The Corporate Mortality Rate!
In the 1920s, the average American company had a shelf life of about 50 years. Now, companies are living fast and dying young at only 15 years of age. That’s a 70% drop in average lifespan, so does it bring long-term investing in question?
No, investors playing the long game will still enjoy tax benefits, lower trading costs, and the magic of compound returns! However, with companies getting disrupted without warning and the reaper hovering so low, market players need to be more conservative. Globalization and the information age mean more entrepreneurs out there to put us out of business. It pays to know your way around the corporate life cycle!
When a great business idea finds harmony with excellent execution, a promising new company is born into the infancy stage of the lifecycle. Venture capitalists, angels, and insiders risk the most in these early days, with 30% of new American businesses falling by the wayside within two years. However, paybacks can be phenomenal, routinely upward of 25% annually.
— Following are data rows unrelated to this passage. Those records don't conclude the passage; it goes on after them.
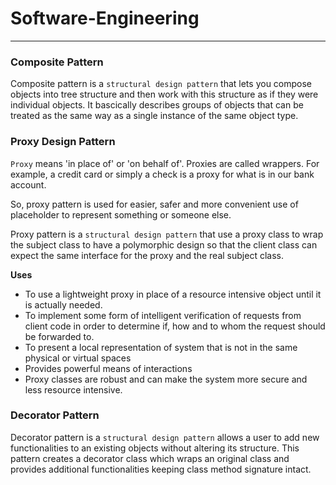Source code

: # Software-Engineering

----------------------

### Composite Pattern

Composite pattern is a `structural design pattern` that lets you compose objects into tree structure and then work with this structure as if they were individual objects. It bascically describes groups of objects that can be treated as the same way as a single instance of the same object type.

### Proxy Design Pattern

`Proxy` means 'in place of' or 'on behalf of'. Proxies are called wrappers. For example, a credit card or simply a check is a proxy for what is in our bank account.

So, proxy pattern is used for easier, safer and more convenient use of placeholder to represent something or someone else.

Proxy pattern is a `structural design pattern` that use a proxy class to wrap the subject class to have a polymorphic design so that the client class can expect the same interface for the proxy and the real subject class.

**Uses**
- To use a lightweight proxy in place of a resource intensive object until it is actually needed.
- To implement some form of intelligent verification of requests from client code in order to determine if, how and to whom the request should be forwarded to.
- To present a local representation of system that is not in the same physical or virtual spaces
- Provides powerful means of interactions
- Proxy classes are robust and can make the system more secure and less resource intensive.

### Decorator Pattern

Decorator pattern is a `structural design pattern` allows a user to add new functionalities to an existing objects without altering its structure. This pattern creates a decorator class which wraps an original class and provides additional functionalities keeping class method signature intact.

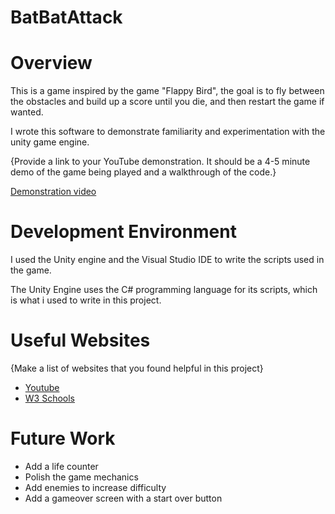 # BatBatAttack
# Overview
This is a game inspired by the game "Flappy Bird", the goal is to fly between the obstacles and build up a score until you die, and then restart the game if wanted. 

I wrote this software to demonstrate familiarity and experimentation with the unity game engine.

{Provide a link to your YouTube demonstration.  It should be a 4-5 minute demo of the game being played and a walkthrough of the code.}

[Demonstration video](https://youtu.be/rIk1v18Sdug)

# Development Environment
I used the Unity engine and the Visual Studio IDE to write the scripts used in the game. 

The Unity Engine uses the C# programming language for its scripts, which is what i used to write in this project. 

# Useful Websites

{Make a list of websites that you found helpful in this project}
* [Youtube](www.youtube.com)
* [W3 Schools](https://www.w3schools.com)

# Future Work
* Add a life counter
* Polish the game mechanics 
* Add enemies to increase difficulty
* Add a gameover screen with a start over button
 
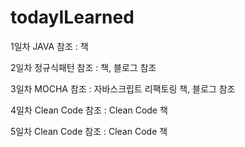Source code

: # todayILearned
 1일차 
 JAVA
 참조 : 책
 
 2일차
 정규식패턴
 참조 : 책, 블로그 참조
 
 3일차
 MOCHA
 참조 : 자바스크립트 리팩토링 책, 블로그 참조
 
 4일차
 Clean Code
 참조 : Clean Code 책
 
 5일차
 Clean Code
 참조 : Clean Code 책
 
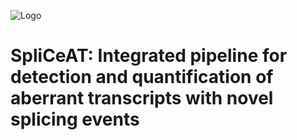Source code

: ![Logo](https://github.com/ys-lim/SpliCeAT/assets/68455070/e594546e-d22b-4bb1-a777-f000d51c2919)
# SpliCeAT: Integrated pipeline for detection and quantification of aberrant transcripts with novel splicing events
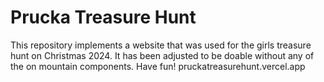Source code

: # Prucka Treasure Hunt
This repository implements a website that was used for the girls treasure hunt on Christmas 2024. It has been adjusted to be doable without any of the on mountain components. Have fun!
pruckatreasurehunt.vercel.app
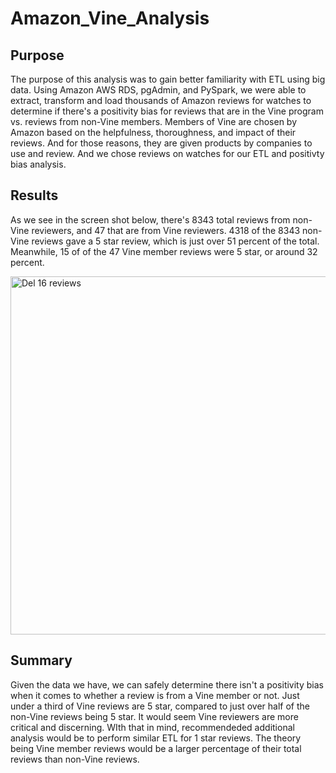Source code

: # Amazon_Vine_Analysis

## Purpose
The purpose of this analysis was to gain better familiarity with ETL using big data. Using Amazon AWS RDS, pgAdmin, and PySpark, we were able to extract, transform and load thousands of Amazon reviews for watches to determine if there's a positivity bias for reviews that are in the Vine program vs. reviews from non-Vine members. Members of Vine are chosen by Amazon based on the helpfulness, thoroughness, and impact of their reviews. And for those reasons, they are given products by companies to use and review. And we chose reviews on watches for our ETL and positivty bias analysis. 

## Results
As we see in the screen shot below, there's 8343 total reviews from non-Vine reviewers, and 47 that are from Vine reviewers. 4318 of the 8343 non-Vine reviews gave a 5 star review, which is just over 51 percent of the total. Meanwhile, 15 of of the 47 Vine member reviews were 5 star, or around 32 percent. 


<img width="573" alt="Del  16 reviews" src="https://user-images.githubusercontent.com/90881705/152235629-ae117f78-b826-4bef-a3df-f372590ccb7e.png">


## Summary 
Given the data we have, we can safely determine there isn't a positivity bias when it comes to whether a review is from a Vine member or not. Just under a third of Vine reviews are 5 star, compared to just over half of the non-Vine reviews being 5 star. It would seem Vine reviewers are more critical and discerning. WIth that in mind, recommendeded additional analysis would be to perform similar ETL for 1 star reviews. The theory being Vine member reviews would be a larger percentage of their total reviews than non-Vine reviews. 
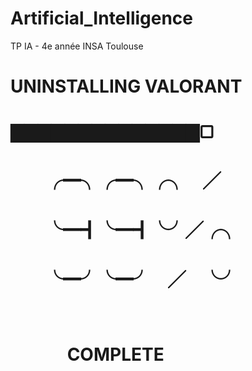 # Artificial_Intelligence
TP IA - 4e année INSA Toulouse

# UNINSTALLING VALORANT
# ▇▇▇▇▇▇▇▇▇▇▇▇▇▇▢
# 　　╭━╮╭━╮╭╮　╱ 　　
# 　　╰━┫╰━┫╰╯╱╭╮ 　　
# 　　╰━╯╰━╯　╱　╰╯ 　　　　　
# 　　　     COMPLETE
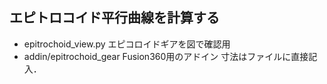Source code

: エピトロコイド平行曲線を計算する
--------------
- epitrochoid_view.py
エピコロイドギアを図で確認用
- addin/epitrochoid_gear
Fusion360用のアドイン
寸法はファイルに直接記入．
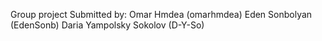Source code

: Group project Submitted by:
Omar Hmdea (omarhmdea)
Eden Sonbolyan (EdenSonb)
Daria Yampolsky Sokolov (D-Y-So)
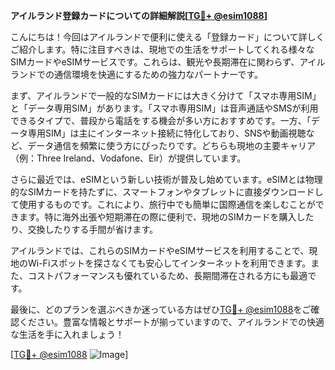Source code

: **アイルランド登録カードについての詳細解説[[TG💪+ @esim1088](https://t.me/s/esim1088)]**

こんにちは！今回はアイルランドで便利に使える「登録カード」について詳しくご紹介します。特に注目すべきは、現地での生活をサポートしてくれる様々なSIMカードやeSIMサービスです。これらは、観光や長期滞在に関わらず、アイルランドでの通信環境を快適にするための強力なパートナーです。

まず、アイルランドで一般的なSIMカードには大きく分けて「スマホ専用SIM」と「データ専用SIM」があります。「スマホ専用SIM」は音声通話やSMSが利用できるタイプで、普段から電話をする機会が多い方におすすめです。一方、「データ専用SIM」は主にインターネット接続に特化しており、SNSや動画視聴など、データ通信を頻繁に使う方にぴったりです。どちらも現地の主要キャリア（例：Three Ireland、Vodafone、Eir）が提供しています。

さらに最近では、eSIMという新しい技術が普及し始めています。eSIMとは物理的なSIMカードを持たずに、スマートフォンやタブレットに直接ダウンロードして使用するものです。これにより、旅行中でも簡単に国際通信を楽しむことができます。特に海外出張や短期滞在の際に便利で、現地のSIMカードを購入したり、交換したりする手間が省けます。

アイルランドでは、これらのSIMカードやeSIMサービスを利用することで、現地のWi-Fiスポットを探さなくても安心してインターネットを利用できます。また、コストパフォーマンスも優れているため、長期間滞在される方にも最適です。

最後に、どのプランを選ぶべきか迷っている方はぜひ[TG💪+ @esim1088](https://t.me/s/esim1088)をご確認ください。豊富な情報とサポートが揃っていますので、アイルランドでの快適な生活を手に入れましょう！

[[TG💪+ @esim1088](https://t.me/s/esim1088) ![Image](https://i.postimg.cc/Y0z9fWf4/image.png)]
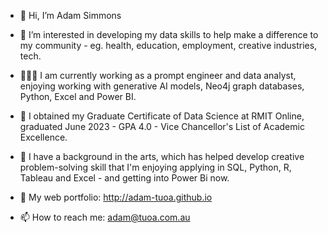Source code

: - 👋 Hi, I’m Adam Simmons
- 👀 I’m interested in developing my data skills to help make a difference to my community - eg. health, education, employment, creative industries, tech.
- 👨🏽‍💻 I am currently working as a prompt engineer and data analyst, enjoying working with generative AI models, Neo4j graph databases, Python, Excel and Power BI.
- 🌱 I obtained my Graduate Certificate of Data Science at RMIT Online, graduated June 2023 - GPA 4.0 - Vice Chancellor's List of Academic Excellence.
- 💞️ I have a background in the arts, which has helped develop creative problem-solving skill that I'm enjoying applying in SQL, Python, R, Tableau and Excel - and getting into Power Bi now.

- 💼 My web portfolio: http://adam-tuoa.github.io
- 📫 How to reach me: adam@tuoa.com.au

<!---
adam-tuoa/adam-tuoa is a ✨ special ✨ repository because its `README.md` (this file) appears on your GitHub profile.
You can click the Preview link to take a look at your changes.
--->

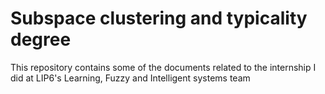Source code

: # Subspace clustering and typicality degree
This repository contains some of the documents related to the internship I did at LIP6's Learning, Fuzzy and Intelligent systems team 
 
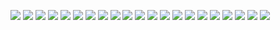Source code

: ![](/source/pool/Slide01.jpg)
![](/source/pool/Slide02.jpg)
![](/source/pool/Slide03.jpg)
![](/source/pool/Slide04.jpg)
![](/source/pool/Slide05.jpg)
![](/source/pool/Slide06.jpg)
![](/source/pool/Slide07.jpg)
![](/source/pool/Slide08.jpg)
![](/source/pool/Slide09.jpg)
![](/source/pool/Slide10.jpg)
![](/source/pool/Slide11.jpg)
![](/source/pool/Slide12.jpg)
![](/source/pool/Slide13.jpg)
![](/source/pool/Slide14.jpg)
![](/source/pool/Slide15.jpg)
![](/source/pool/Slide16.jpg)
![](/source/pool/Slide17.jpg)
![](/source/pool/Slide18.jpg)
![](/source/pool/Slide19.jpg)
![](/source/pool/Slide20.jpg)
![](/source/pool/Slide21.jpg)
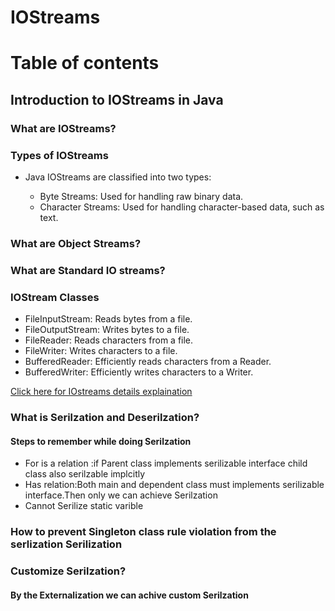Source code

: # IOStreams

<h1>Table of contents</h1>
<h2>Introduction to IOStreams in Java</h2>
<h3>What are IOStreams?</h3>
<h3>Types of IOStreams</h3>
<ul>
  <li>Java IOStreams are classified into two types:</li>
  <ul>
    <li>Byte Streams: Used for handling raw binary data.</li>
    <li>Character Streams: Used for handling character-based data, such as text.</li>
  </ul>
  </ul>
  <h3>What are Object Streams?</h3>
   <h3>What are Standard IO streams?</h3>
  
 <h3>IOStream Classes</h3>
  <ul>
    <li>FileInputStream: Reads bytes from a file.</li>
    <li>FileOutputStream: Writes bytes to a file.</li>
    <li>FileReader: Reads characters from a file.</li>
    <li>FileWriter: Writes characters to a file.</li>
    <li>BufferedReader: Efficiently reads characters from a Reader.</li>
    <li>BufferedWriter: Efficiently writes characters to a Writer.</li>
     </ul>
     
  <a href="IOStreams.md">Click here for IOstreams details explaination</a>  </br>
  
 <h3>What is Serilzation and Deserilzation?</h3>
  <h4>Steps to remember while doing Serilzation</h4>
 <ul>
  <li>For is a relation :if Parent class implements serilizable interface child class also serilzable implcitly</li>
  <li>Has relation:Both main and dependent class must implements serilizable interface.Then only we can achieve Serilzation</li>
  <li>Cannot Serilize static varible</li>
</ul>

<h3>How to prevent Singleton class rule violation from the serlization Serilization</h3>
<h3>Customize Serilzation?</h3>
 <h4>By the Externalization we can achive custom Serilzation</h4>

 
       
      
           
      
       
   
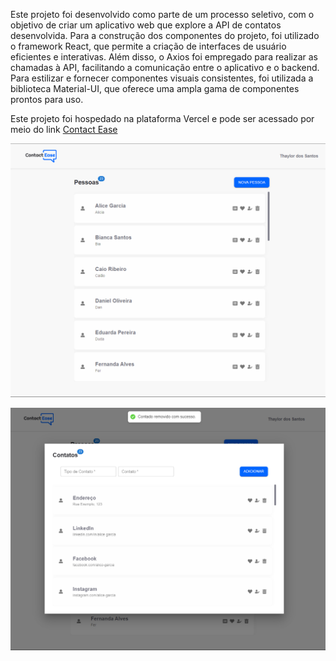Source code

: Este projeto foi desenvolvido como parte de um processo seletivo, com o objetivo de criar um aplicativo web que explore a API de contatos desenvolvida. Para a construção dos componentes do projeto, foi utilizado o framework React, que permite a criação de interfaces de usuário eficientes e interativas. Além disso, o Axios foi empregado para realizar as chamadas à API, facilitando a comunicação entre o aplicativo e o backend. Para estilizar e fornecer componentes visuais consistentes, foi utilizada a biblioteca Material-UI, que oferece uma ampla gama de componentes prontos para uso.

Este projeto foi hospedado na plataforma Vercel e pode ser acessado por meio do link [Contact Ease](https://contact-ease-web.vercel.app/)

![scream](assets/scream.png)

![form](assets/form.png)
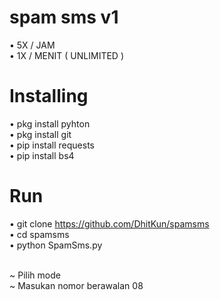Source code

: # spam sms v1
• 5X / JAM<br>
• 1X / MENIT ( UNLIMITED )<br>

# Installing

• pkg install pyhton<br>
• pkg install git<br>
• pip install requests<br>
• pip install bs4<br>

# Run

• git clone https://github.com/DhitKun/spamsms<br>
• cd spamsms<br>
• python SpamSms.py<br><br>

~ Pilih mode<br>
~ Masukan nomor berawalan 08<br>
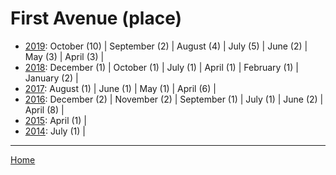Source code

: # First Avenue (place)

  * [2019](./first-avenue-place-2019.md): 
      October (10) | 
      September (2) | 
      August (4) | 
      July (5) | 
      June (2) | 
      May (3) | 
      April (3) | 
  * [2018](./first-avenue-place-2018.md): 
      December (1) | 
      October (1) | 
      July (1) | 
      April (1) | 
      February (1) | 
      January (2) | 
  * [2017](./first-avenue-place-2017.md): 
      August (1) | 
      June (1) | 
      May (1) | 
      April (6) | 
  * [2016](./first-avenue-place-2016.md): 
      December (2) | 
      November (2) | 
      September (1) | 
      July (1) | 
      June (2) | 
      April (8) | 
  * [2015](./first-avenue-place-2015.md): 
      April (1) | 
  * [2014](./first-avenue-place-2014.md): 
      July (1) | 

----

[Home](../)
If the start-up isn’t squashed early, it will grow into a disruptive teenager, terrorizing established industry stalwarts with new technology and youthful energy. Consider Tesla’s electric car revolution in the auto sector or Uber and Lyft’s ride-sharing apps putting black cabs in a quandary. These are “growth” stocks. The future is uncertain, but a big appreciation in stock price is elusive.
All being well, Tesla, Uber, and Lyft will grow to a point they can grow no more. That’s success. Their brands, economies of scale, and network effects should protect stable profit margins and turn them into good picks for a defensive investor. Until that is, another teenager snipes these sitting ducks, too big to adapt to the everchanging world.
It will happen. It must happen. When? That’s what the market pays you to figure out!